**WORK ITEM:** Count the lines below that contain the word "Required" and give only the number.

Collected data

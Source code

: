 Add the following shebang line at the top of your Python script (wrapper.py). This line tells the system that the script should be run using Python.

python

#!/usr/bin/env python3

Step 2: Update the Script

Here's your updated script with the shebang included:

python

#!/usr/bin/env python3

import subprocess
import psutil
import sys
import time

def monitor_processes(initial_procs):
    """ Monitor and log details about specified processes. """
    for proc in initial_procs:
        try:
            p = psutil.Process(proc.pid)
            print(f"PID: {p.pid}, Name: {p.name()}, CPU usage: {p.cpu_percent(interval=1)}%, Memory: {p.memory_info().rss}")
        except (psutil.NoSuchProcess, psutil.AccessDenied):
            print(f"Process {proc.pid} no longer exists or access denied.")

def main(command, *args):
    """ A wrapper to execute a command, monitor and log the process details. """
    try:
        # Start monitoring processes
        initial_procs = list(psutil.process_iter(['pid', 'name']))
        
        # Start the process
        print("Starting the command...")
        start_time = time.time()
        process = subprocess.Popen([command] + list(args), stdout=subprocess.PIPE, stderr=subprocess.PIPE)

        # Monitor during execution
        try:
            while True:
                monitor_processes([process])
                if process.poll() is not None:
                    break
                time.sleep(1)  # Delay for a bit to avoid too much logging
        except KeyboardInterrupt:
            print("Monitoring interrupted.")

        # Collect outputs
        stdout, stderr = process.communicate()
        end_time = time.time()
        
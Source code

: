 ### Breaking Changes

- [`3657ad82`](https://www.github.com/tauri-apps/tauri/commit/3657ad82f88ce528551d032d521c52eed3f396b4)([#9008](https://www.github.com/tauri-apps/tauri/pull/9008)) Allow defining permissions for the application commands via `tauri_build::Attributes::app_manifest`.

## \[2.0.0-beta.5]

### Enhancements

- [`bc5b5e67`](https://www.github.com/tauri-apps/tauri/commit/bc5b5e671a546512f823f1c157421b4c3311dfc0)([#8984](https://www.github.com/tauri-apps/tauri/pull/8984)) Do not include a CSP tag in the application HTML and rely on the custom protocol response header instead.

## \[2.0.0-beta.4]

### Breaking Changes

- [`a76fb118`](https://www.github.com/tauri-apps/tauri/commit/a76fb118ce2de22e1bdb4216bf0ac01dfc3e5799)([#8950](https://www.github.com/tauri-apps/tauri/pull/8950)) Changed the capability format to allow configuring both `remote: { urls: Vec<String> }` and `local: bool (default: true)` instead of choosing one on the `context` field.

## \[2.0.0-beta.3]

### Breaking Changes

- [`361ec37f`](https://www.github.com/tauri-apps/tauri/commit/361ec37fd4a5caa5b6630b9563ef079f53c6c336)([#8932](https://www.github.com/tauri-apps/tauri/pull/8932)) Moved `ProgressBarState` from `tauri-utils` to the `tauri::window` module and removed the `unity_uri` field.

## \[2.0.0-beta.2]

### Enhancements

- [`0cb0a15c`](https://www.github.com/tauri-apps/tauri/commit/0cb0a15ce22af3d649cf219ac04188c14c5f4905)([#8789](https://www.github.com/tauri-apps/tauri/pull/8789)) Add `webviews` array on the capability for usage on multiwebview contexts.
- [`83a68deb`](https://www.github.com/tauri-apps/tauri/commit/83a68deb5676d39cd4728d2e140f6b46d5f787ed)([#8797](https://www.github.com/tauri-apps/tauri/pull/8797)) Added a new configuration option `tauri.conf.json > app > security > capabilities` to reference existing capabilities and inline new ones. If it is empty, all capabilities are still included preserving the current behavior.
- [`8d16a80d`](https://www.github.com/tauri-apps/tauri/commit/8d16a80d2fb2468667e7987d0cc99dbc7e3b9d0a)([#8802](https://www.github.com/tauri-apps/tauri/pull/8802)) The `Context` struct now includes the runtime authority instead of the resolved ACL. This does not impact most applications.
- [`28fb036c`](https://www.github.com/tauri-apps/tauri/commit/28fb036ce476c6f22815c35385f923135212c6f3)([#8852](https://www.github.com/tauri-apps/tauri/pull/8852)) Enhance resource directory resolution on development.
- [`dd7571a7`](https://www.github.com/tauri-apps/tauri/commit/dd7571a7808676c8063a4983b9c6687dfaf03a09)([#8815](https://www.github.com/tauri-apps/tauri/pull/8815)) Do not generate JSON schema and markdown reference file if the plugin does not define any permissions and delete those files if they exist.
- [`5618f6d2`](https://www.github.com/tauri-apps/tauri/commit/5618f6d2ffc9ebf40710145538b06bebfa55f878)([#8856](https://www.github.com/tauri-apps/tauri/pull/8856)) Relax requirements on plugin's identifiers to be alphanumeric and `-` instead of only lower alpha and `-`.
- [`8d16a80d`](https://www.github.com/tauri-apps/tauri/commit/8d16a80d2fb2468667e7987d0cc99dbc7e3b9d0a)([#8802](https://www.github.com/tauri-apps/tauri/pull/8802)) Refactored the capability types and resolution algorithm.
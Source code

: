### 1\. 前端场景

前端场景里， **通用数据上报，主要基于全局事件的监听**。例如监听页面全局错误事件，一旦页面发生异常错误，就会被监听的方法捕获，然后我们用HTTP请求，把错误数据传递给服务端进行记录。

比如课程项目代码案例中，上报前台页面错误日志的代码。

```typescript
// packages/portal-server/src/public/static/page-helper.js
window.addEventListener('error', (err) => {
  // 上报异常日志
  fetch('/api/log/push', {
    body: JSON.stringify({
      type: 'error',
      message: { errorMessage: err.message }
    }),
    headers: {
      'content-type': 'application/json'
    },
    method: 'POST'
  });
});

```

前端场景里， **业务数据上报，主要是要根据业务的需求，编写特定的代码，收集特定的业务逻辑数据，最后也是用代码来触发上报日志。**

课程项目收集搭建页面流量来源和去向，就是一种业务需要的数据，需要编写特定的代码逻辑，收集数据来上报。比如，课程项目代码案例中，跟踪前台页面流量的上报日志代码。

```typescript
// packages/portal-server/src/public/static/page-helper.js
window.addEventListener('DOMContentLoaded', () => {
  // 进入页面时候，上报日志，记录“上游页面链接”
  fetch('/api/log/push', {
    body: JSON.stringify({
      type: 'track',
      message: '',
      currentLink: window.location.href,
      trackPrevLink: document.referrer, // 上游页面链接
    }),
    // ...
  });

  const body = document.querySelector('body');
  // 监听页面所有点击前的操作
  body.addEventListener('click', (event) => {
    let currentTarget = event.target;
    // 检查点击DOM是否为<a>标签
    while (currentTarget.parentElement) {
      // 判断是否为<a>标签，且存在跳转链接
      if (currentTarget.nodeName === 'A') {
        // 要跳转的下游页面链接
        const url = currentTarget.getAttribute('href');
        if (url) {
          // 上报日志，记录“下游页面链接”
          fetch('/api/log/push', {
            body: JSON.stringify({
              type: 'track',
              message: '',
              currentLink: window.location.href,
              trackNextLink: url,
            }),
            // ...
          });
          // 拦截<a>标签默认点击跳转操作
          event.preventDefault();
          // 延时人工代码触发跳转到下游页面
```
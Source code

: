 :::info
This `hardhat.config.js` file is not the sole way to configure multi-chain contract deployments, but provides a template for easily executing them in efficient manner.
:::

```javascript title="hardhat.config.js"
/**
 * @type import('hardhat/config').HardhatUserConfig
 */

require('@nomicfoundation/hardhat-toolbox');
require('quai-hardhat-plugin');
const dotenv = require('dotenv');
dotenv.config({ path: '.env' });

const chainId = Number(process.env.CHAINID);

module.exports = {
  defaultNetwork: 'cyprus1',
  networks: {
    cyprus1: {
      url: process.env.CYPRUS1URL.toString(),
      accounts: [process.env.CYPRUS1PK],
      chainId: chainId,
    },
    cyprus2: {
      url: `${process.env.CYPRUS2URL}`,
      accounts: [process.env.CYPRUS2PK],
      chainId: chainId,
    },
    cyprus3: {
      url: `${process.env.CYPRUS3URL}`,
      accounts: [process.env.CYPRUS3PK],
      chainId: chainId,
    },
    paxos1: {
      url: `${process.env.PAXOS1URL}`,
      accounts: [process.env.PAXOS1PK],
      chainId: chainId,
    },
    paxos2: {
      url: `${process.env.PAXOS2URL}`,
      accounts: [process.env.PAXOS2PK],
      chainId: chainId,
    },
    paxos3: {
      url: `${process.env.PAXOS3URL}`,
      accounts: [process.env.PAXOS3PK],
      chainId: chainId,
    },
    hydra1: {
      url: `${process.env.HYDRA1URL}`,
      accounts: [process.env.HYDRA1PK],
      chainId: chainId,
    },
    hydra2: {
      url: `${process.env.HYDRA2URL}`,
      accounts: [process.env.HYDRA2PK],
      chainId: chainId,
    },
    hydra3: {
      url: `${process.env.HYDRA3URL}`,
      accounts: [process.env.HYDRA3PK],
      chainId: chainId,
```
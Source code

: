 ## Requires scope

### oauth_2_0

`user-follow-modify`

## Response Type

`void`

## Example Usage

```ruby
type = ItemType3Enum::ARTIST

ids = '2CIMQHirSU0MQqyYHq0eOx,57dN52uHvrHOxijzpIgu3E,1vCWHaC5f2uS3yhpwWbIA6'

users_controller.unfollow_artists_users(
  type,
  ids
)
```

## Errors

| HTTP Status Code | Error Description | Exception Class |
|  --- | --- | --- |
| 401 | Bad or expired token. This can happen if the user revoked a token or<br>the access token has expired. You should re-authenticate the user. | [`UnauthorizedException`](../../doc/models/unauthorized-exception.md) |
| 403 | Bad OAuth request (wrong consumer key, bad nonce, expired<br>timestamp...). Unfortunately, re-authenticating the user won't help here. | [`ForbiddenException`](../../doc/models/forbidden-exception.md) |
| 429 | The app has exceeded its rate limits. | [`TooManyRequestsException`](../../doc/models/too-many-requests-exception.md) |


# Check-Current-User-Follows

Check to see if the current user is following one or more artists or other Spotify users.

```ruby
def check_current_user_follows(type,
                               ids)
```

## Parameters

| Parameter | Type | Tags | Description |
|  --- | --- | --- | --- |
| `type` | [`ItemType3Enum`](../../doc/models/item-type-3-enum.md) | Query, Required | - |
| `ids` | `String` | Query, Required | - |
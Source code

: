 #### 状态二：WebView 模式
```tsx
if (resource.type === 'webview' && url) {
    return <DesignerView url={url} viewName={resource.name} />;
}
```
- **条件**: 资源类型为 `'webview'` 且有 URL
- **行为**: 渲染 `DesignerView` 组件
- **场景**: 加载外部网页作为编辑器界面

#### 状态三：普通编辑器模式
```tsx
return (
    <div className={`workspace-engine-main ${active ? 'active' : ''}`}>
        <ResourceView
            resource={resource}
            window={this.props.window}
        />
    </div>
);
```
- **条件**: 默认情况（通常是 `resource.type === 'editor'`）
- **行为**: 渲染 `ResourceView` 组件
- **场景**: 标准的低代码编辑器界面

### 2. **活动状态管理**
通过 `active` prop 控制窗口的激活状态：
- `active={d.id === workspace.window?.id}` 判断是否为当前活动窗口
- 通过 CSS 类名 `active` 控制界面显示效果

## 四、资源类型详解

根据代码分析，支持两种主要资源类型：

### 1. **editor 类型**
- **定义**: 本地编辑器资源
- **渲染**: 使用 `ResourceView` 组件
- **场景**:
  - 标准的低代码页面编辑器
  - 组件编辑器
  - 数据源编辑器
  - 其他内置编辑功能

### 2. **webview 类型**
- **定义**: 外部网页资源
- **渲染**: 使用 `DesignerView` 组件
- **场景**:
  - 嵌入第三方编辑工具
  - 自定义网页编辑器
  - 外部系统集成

**ANSWER SECTION:** 2